§ **PROMPT**
Could you please find each line in the records that contains the word "bool" and copy it?

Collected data
.....
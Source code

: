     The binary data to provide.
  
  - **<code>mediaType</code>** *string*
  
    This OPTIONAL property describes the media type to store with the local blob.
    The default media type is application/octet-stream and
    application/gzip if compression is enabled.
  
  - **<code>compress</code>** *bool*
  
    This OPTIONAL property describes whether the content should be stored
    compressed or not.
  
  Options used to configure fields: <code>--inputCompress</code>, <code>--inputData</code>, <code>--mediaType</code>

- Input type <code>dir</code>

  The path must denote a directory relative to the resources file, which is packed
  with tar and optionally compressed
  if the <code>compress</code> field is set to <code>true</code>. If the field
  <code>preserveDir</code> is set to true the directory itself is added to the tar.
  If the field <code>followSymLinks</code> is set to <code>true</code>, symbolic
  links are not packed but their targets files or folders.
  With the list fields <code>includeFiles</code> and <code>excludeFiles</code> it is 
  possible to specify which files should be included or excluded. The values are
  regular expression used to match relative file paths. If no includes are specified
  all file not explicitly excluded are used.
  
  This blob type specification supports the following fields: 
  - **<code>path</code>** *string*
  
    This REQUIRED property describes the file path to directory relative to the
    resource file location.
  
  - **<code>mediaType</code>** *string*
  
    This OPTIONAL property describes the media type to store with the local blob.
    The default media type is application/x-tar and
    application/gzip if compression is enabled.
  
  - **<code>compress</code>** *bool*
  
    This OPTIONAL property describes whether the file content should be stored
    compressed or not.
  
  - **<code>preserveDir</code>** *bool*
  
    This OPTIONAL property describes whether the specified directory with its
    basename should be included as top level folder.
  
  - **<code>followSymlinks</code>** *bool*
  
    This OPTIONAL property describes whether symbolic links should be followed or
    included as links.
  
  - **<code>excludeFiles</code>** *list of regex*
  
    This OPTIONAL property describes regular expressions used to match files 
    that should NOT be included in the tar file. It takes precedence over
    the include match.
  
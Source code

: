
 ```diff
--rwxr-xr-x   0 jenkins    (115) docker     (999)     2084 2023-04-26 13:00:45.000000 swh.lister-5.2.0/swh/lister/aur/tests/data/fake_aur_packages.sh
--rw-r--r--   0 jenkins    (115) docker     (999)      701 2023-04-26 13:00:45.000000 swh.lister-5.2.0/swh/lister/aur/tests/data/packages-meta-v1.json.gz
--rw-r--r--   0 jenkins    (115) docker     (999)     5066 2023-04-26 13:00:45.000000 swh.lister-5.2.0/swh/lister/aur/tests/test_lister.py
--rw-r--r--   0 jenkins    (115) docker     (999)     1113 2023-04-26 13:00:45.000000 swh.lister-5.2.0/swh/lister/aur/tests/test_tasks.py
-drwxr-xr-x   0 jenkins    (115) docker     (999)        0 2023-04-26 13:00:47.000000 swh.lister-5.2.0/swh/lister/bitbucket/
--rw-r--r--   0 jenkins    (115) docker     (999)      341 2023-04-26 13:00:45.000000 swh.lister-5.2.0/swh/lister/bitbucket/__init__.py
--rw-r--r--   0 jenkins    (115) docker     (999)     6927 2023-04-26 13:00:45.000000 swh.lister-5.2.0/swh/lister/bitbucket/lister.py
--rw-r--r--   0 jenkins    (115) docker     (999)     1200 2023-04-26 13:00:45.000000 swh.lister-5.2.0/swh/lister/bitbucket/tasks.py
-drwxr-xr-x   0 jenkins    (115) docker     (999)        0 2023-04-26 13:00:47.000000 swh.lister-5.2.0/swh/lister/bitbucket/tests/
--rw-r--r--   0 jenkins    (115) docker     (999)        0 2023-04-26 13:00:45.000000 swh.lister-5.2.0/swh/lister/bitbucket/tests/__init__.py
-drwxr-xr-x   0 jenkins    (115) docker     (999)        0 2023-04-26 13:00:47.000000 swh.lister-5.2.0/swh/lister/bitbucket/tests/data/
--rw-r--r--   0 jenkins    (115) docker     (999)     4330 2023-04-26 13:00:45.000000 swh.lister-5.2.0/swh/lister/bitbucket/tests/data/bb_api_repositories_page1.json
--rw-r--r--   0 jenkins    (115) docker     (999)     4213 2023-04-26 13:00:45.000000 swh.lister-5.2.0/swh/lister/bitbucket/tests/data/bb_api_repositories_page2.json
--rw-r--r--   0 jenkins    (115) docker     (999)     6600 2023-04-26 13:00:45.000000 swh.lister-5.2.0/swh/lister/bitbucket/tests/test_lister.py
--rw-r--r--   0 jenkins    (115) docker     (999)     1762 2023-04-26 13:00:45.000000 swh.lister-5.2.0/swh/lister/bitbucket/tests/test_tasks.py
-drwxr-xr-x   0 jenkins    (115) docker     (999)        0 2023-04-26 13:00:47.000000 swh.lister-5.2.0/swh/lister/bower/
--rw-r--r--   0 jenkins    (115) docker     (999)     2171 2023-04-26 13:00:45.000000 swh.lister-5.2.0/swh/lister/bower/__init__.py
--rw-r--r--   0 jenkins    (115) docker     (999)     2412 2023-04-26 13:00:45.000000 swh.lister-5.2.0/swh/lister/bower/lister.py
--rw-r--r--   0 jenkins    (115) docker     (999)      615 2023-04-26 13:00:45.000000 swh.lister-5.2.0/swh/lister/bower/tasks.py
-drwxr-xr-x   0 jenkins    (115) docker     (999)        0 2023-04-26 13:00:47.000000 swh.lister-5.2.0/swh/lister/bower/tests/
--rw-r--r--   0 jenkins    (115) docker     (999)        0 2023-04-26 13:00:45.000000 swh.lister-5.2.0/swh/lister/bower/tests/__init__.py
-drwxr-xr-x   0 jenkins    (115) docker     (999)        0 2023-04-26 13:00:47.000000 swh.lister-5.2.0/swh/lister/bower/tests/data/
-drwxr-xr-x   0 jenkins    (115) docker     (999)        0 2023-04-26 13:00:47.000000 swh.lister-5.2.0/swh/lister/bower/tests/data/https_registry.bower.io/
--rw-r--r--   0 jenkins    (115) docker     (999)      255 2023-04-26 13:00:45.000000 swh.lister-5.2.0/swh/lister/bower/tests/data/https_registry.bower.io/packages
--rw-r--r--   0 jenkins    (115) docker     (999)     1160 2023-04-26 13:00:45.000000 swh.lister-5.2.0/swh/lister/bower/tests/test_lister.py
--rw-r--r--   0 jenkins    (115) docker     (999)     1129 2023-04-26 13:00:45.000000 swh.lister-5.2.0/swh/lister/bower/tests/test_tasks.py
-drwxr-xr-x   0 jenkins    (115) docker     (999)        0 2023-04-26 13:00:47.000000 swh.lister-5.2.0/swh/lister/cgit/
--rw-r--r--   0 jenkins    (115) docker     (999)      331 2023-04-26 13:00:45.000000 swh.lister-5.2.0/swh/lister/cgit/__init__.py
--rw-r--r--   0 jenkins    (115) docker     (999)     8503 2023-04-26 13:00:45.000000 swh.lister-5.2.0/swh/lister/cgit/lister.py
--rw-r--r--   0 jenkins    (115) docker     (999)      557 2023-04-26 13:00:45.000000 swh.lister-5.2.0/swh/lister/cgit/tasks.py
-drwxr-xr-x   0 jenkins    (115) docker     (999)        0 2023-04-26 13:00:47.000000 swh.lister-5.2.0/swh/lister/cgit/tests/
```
.....
§ **YOUR SOLUTION**
  - **<code>compress</code>** *bool*
  - **<code>compress</code>** *bool*
  - **<code>preserveDir</code>** *bool*
  - **<code>followSymlinks</code>** *bool*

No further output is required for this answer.